# YOUR GOAL
Where does "orange" occur in the listing? Copy every line that holds it.
▬▬▬▬▬▬
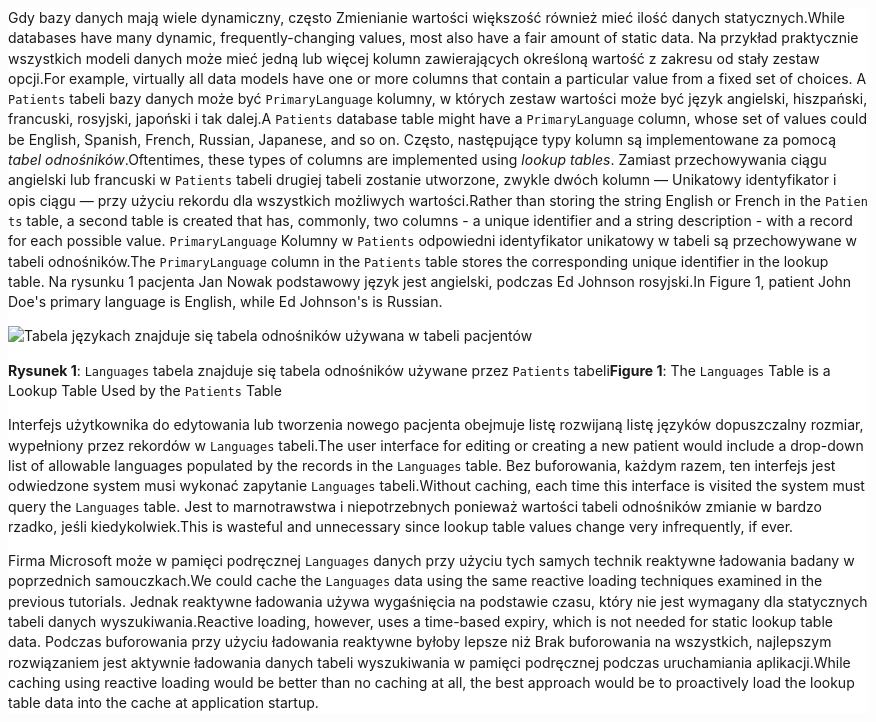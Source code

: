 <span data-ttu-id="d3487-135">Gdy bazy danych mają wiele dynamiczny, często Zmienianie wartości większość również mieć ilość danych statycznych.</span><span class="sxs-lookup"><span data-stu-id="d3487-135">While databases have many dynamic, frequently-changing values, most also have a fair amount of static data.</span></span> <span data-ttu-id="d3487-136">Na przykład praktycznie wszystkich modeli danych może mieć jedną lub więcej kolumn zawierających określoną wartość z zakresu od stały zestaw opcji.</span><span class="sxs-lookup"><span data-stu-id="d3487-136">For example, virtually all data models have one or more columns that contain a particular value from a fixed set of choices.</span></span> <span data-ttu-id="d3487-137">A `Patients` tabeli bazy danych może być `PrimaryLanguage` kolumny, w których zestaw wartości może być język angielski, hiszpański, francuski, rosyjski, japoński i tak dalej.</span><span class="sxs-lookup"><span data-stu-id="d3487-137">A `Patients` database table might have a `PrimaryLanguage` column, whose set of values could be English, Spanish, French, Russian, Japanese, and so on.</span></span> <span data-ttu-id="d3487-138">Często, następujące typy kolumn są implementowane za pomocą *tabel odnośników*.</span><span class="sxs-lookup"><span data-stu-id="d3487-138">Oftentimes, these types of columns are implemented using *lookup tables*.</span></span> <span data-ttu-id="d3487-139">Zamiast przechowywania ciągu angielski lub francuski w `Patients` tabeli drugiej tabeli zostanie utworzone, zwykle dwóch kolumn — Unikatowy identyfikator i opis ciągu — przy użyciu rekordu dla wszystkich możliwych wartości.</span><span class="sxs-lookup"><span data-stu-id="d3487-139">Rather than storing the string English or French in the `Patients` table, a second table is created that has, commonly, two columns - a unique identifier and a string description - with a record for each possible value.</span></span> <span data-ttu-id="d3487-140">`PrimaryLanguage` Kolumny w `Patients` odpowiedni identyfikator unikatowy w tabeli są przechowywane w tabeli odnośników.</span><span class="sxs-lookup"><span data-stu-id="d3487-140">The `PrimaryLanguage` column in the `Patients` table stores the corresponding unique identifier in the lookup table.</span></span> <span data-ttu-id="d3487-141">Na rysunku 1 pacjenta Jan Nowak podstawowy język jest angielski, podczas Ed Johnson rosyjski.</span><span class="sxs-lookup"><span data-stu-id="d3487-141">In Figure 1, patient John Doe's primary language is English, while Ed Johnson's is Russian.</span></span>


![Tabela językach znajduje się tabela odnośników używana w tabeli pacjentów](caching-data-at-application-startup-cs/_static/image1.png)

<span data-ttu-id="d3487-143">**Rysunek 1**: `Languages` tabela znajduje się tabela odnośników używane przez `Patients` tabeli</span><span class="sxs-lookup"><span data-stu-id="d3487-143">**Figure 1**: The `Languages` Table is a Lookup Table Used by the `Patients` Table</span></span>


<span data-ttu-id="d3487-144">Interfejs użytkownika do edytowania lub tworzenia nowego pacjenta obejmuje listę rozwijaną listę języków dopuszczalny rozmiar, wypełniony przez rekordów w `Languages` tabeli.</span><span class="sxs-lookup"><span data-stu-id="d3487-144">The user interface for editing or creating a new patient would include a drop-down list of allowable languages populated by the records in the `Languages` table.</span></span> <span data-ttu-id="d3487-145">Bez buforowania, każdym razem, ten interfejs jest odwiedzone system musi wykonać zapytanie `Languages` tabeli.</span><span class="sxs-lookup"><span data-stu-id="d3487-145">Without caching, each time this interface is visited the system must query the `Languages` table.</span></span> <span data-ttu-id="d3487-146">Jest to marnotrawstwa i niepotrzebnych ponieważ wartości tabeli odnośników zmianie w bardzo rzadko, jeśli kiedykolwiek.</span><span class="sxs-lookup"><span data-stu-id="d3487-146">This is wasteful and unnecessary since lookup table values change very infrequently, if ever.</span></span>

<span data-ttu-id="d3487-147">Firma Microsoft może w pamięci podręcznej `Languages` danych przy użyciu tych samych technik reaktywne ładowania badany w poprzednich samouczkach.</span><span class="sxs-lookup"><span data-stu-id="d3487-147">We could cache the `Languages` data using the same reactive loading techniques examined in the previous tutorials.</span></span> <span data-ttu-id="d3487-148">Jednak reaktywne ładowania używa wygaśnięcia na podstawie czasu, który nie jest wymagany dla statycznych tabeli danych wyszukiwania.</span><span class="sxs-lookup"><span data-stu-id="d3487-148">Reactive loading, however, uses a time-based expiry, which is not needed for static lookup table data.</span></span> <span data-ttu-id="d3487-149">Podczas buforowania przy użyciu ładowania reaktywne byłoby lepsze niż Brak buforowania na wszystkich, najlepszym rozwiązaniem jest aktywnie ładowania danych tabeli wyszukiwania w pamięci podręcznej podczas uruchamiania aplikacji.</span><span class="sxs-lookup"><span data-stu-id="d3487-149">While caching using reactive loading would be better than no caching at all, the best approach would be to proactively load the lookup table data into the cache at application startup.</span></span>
▬▬▬▬▬▬
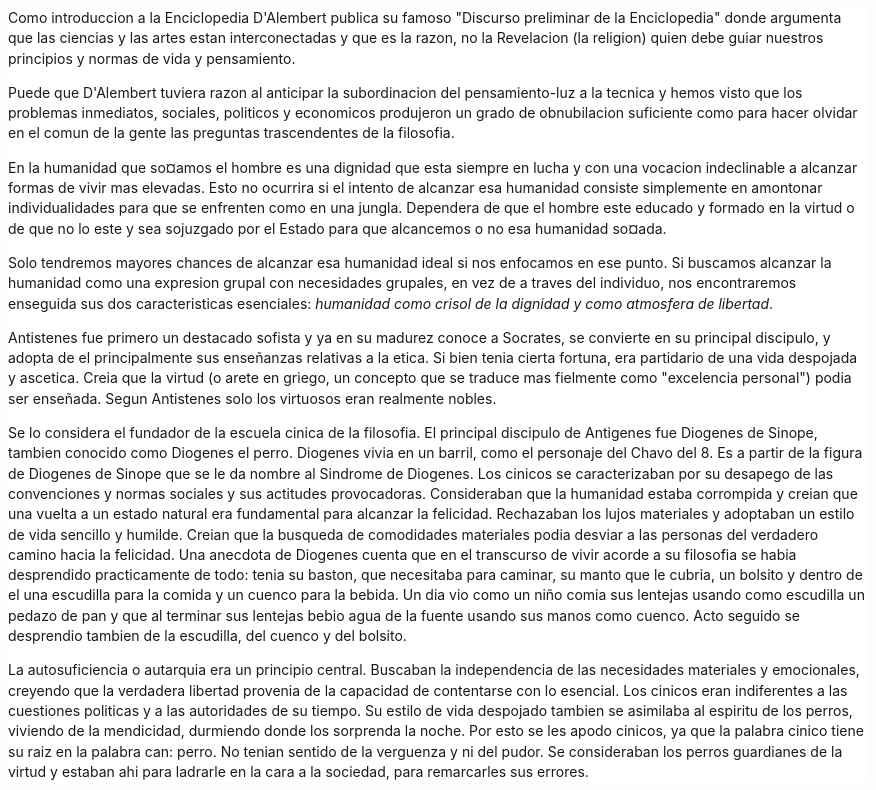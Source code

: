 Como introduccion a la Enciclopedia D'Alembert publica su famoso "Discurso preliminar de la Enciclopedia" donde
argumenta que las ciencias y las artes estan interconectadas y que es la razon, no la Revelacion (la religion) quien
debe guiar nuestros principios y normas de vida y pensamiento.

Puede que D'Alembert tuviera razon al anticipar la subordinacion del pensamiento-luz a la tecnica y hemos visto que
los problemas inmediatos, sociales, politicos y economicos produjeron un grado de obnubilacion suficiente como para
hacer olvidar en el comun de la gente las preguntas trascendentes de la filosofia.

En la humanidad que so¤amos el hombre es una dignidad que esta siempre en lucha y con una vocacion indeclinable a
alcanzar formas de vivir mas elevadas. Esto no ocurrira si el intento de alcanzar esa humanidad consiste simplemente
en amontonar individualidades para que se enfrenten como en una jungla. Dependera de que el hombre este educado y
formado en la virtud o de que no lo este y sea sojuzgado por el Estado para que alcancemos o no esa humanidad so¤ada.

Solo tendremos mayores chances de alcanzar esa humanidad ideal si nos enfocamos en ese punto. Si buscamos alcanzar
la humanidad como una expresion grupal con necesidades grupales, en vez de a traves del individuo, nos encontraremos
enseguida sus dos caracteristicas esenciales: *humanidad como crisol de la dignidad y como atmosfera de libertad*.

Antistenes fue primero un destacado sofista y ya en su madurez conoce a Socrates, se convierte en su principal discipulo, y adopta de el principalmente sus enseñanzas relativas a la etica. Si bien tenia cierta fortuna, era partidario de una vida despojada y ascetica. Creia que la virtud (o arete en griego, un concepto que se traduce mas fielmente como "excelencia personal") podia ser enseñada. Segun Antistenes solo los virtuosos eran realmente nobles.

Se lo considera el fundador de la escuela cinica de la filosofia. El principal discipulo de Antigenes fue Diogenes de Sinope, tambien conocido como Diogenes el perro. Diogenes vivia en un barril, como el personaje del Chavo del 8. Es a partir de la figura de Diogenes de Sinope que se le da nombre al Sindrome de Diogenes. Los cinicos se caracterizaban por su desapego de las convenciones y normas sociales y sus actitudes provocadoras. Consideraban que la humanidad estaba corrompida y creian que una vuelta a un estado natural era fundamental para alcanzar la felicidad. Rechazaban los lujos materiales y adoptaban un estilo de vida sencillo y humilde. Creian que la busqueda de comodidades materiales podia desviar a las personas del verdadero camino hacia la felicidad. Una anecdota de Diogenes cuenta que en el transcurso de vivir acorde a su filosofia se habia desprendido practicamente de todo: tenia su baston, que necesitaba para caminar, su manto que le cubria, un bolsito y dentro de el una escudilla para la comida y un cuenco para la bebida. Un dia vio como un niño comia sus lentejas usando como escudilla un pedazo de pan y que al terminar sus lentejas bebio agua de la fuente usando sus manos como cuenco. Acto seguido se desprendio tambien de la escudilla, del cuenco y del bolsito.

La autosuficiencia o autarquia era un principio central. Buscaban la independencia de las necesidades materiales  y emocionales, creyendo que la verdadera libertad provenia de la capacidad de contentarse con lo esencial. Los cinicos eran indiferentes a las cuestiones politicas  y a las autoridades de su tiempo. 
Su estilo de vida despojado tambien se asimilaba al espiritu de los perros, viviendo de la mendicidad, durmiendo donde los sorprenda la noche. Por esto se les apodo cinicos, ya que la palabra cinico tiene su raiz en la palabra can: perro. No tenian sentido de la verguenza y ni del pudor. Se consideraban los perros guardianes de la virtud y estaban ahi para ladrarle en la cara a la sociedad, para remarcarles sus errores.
▬▬▬▬▬▬
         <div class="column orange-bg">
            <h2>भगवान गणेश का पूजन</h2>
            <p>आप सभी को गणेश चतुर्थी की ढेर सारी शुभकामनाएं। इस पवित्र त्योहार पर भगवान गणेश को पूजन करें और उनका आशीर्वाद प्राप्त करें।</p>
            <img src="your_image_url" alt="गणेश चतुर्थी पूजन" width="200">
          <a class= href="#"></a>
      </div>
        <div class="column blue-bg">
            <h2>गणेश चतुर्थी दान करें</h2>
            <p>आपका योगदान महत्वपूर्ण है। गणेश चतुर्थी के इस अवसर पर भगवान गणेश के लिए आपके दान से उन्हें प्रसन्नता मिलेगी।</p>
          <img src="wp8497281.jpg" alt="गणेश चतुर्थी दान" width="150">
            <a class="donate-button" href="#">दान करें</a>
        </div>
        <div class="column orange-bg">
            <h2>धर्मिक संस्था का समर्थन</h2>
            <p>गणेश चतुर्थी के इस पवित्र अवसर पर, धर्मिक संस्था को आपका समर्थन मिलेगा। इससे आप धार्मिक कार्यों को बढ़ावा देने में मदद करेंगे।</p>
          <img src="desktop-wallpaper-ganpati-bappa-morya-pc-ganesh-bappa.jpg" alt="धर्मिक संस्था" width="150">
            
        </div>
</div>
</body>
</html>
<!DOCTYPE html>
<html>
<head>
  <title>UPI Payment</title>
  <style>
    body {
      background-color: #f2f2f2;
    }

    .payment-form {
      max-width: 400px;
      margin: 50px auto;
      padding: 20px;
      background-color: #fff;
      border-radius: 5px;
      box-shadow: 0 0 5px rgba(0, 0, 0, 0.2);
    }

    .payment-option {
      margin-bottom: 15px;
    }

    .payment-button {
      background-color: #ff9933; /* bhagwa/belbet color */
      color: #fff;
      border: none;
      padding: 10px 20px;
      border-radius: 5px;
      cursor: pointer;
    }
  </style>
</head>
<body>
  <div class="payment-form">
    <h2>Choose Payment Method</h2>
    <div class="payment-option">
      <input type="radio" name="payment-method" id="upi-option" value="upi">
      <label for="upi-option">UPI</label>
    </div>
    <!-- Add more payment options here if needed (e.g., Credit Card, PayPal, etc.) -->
▬▬▬▬▬▬
# TASK ANSWER
         <div class="column orange-bg">
        <div class="column orange-bg">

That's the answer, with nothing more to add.